With the pictures omitted, print exactly the lines below, from the one containing "## Divisão de" through the one containing "<p>Magento 2 Module", and nothing else.

++++++++++++++++++++

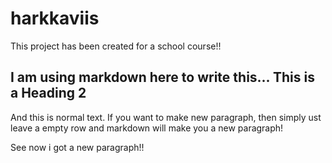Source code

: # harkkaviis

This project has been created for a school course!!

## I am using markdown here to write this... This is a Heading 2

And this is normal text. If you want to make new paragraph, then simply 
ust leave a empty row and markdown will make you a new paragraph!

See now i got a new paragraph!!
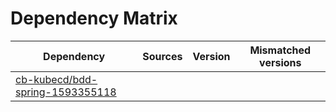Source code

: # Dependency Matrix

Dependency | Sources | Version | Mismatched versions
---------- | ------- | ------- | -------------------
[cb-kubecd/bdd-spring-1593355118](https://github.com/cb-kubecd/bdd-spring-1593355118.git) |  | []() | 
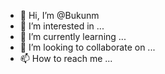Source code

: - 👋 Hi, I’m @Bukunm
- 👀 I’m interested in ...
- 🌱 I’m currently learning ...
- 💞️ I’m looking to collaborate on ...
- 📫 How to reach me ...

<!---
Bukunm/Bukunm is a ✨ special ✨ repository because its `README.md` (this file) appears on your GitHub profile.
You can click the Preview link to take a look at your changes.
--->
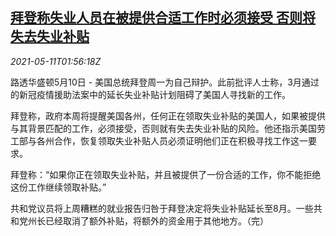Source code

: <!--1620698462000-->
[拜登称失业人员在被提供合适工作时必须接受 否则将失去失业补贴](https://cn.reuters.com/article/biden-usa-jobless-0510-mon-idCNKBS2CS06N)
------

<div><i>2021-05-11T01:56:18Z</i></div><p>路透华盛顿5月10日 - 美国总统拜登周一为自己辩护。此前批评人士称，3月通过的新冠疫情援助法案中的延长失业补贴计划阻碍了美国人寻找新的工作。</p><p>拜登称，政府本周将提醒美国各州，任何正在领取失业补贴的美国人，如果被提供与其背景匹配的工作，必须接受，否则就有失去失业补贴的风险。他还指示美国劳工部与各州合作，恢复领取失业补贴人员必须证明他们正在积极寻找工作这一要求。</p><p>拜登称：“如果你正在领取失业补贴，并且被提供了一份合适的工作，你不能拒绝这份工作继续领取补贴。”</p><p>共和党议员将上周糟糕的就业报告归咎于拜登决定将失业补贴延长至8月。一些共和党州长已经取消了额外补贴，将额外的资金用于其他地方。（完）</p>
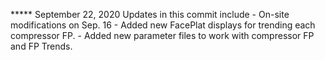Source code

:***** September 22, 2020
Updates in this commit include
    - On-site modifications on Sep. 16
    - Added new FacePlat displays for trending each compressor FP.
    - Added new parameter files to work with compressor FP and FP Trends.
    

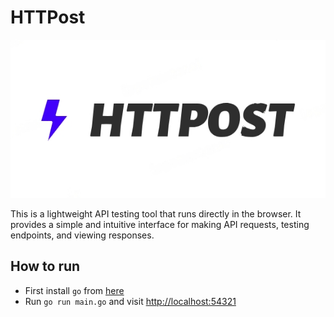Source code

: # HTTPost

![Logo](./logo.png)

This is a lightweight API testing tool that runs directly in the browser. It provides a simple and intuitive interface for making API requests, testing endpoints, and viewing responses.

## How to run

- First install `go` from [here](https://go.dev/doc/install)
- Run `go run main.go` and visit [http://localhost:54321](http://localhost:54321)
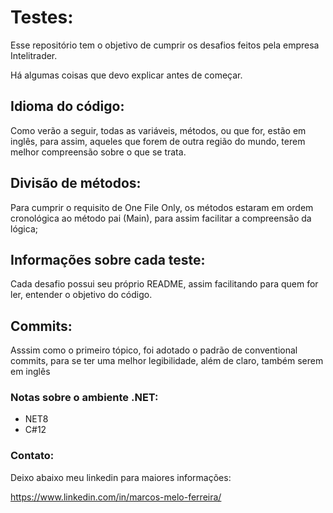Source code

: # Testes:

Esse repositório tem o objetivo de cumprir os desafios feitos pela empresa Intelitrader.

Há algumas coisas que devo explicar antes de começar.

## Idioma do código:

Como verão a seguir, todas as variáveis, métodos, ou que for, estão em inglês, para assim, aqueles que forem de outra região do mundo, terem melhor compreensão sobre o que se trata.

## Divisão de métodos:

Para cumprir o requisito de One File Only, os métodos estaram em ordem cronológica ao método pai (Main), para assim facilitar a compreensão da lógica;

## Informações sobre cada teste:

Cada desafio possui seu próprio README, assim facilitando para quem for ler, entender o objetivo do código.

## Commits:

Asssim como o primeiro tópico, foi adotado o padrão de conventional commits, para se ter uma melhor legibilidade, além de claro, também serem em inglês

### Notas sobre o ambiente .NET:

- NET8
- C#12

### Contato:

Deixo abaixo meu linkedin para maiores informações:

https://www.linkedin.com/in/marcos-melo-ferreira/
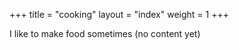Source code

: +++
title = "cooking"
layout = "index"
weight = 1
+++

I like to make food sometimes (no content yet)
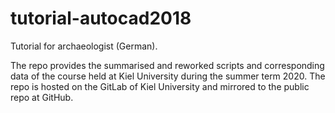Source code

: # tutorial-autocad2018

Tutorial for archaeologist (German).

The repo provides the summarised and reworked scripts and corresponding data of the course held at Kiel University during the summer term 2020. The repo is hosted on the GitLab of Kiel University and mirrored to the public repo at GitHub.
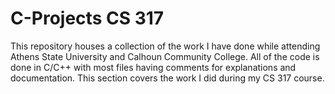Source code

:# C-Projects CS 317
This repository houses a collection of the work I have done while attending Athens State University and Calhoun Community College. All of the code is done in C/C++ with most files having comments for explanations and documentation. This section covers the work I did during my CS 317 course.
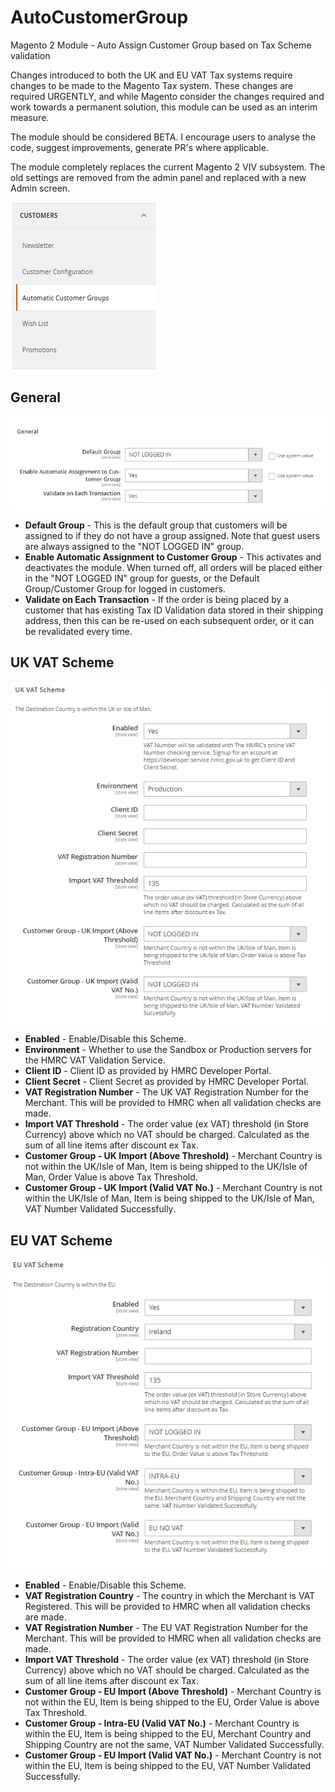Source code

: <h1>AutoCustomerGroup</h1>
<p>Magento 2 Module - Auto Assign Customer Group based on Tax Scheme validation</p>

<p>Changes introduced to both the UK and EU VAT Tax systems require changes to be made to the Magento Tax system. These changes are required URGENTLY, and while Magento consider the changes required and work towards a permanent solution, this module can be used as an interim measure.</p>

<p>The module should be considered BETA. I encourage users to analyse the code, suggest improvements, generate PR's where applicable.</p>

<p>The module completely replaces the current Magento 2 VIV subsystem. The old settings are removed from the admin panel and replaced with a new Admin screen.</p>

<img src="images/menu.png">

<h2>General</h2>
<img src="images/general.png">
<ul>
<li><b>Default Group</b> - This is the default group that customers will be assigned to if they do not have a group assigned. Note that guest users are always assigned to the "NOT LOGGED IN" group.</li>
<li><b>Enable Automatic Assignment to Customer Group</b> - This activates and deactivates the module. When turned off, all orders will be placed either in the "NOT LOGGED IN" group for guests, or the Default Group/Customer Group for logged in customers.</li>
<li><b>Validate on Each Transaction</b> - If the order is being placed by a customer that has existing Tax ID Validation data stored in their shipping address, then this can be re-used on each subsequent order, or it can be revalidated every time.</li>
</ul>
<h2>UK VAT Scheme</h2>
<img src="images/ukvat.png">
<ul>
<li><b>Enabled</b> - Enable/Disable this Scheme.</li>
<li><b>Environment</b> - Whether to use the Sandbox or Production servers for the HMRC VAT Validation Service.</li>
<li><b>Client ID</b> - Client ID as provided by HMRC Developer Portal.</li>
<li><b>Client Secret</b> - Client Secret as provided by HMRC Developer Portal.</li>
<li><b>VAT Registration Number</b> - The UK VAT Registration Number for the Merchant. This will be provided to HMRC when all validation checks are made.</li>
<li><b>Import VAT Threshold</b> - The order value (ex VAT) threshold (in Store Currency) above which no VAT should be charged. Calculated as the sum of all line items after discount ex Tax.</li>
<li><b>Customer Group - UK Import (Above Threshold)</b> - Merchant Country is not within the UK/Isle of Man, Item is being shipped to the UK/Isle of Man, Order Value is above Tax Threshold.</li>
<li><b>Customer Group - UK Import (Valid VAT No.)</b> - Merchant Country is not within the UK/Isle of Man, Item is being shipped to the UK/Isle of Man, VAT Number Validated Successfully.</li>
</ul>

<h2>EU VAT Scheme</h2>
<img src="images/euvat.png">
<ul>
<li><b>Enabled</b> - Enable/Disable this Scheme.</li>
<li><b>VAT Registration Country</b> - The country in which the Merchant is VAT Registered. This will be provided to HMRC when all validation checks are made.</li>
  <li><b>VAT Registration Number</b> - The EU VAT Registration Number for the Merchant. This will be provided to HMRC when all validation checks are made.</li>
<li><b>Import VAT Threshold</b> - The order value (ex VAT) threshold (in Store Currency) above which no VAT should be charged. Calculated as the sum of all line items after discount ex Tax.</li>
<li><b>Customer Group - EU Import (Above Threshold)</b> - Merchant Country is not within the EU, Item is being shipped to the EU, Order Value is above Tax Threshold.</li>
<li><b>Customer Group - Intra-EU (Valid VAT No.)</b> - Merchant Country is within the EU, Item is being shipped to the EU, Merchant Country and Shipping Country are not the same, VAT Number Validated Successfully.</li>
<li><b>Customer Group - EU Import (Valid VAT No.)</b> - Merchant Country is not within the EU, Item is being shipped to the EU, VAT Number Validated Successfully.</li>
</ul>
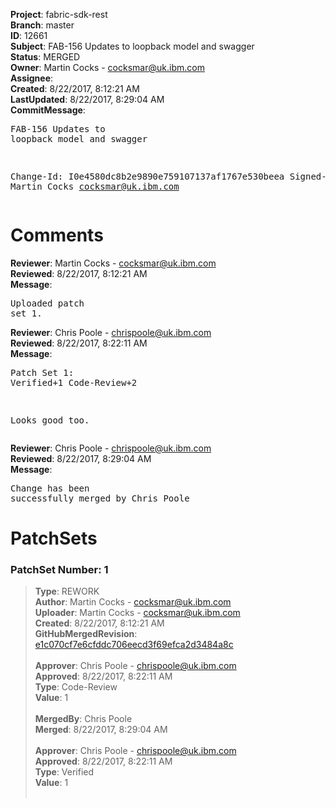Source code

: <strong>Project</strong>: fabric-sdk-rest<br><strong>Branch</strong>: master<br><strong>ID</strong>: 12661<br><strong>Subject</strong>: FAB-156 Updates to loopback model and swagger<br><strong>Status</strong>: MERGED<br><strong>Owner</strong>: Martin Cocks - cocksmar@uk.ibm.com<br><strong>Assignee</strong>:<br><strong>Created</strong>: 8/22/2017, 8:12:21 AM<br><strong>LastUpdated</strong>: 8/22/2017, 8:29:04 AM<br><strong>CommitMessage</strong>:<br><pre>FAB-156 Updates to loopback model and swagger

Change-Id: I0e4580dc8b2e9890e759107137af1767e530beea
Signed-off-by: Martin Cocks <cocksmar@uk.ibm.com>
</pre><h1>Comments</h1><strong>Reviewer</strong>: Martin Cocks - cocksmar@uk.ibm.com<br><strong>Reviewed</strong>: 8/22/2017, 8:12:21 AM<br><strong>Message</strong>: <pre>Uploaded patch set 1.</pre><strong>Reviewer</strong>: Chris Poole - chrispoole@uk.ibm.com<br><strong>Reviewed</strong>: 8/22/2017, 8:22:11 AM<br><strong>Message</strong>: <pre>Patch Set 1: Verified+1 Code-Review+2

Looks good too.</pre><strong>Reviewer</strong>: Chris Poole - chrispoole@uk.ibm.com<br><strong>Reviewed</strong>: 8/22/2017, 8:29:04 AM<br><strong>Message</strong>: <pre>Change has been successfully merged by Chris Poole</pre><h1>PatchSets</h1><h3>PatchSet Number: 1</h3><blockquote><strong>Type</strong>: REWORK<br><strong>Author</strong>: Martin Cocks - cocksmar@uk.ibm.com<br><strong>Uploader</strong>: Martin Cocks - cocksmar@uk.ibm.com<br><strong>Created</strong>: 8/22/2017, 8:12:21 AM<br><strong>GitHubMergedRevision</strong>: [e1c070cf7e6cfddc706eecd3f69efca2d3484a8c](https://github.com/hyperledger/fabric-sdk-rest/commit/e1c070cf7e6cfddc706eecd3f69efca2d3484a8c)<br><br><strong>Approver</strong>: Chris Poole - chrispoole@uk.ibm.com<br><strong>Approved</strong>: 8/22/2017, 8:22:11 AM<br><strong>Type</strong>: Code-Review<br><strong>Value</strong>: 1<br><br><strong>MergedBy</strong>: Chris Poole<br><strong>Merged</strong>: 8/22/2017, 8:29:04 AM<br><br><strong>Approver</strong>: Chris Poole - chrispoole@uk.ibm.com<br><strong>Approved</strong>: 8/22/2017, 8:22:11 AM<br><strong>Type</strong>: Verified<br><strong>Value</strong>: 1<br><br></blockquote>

++++++++++++++++++++

Answer to the exercise:
## Divisão de métodos:

Para cumprir o requisito de One File Only, os métodos estaram em ordem cronológica ao método pai (Main), para assim facilitar a compreensão da lógica;

## Informações sobre cada teste:

Cada desafio possui seu próprio README, assim facilitando para quem for ler, entender o objetivo do código.

## Commits:

Asssim como o primeiro tópico, foi adotado o padrão de conventional commits, para se ter uma melhor legibilidade, além de claro, também serem em inglês

### Notas sobre o ambiente .NET:

- NET8
- C#12

### Contato:

Deixo abaixo meu linkedin para maiores informações:

https://www.linkedin.com/in/marcos-melo-ferreira/
Source code

: +++
title = "cooking"
layout = "index"
weight = 1
+++

I like to make food sometimes (no content yet)
Source code

: # tutorial-autocad2018

Tutorial for archaeologist (German).

The repo provides the summarised and reworked scripts and corresponding data of the course held at Kiel University during the summer term 2020. The repo is hosted on the GitLab of Kiel University and mirrored to the public repo at GitHub.
Source code

:# C-Projects CS 317
This repository houses a collection of the work I have done while attending Athens State University and Calhoun Community College. All of the code is done in C/C++ with most files having comments for explanations and documentation. This section covers the work I did during my CS 317 course.
Source code

: <h1>AutoCustomerGroup</h1>
<p>Magento 2 Module - Auto Assign Customer Group based on Tax Scheme validation</p>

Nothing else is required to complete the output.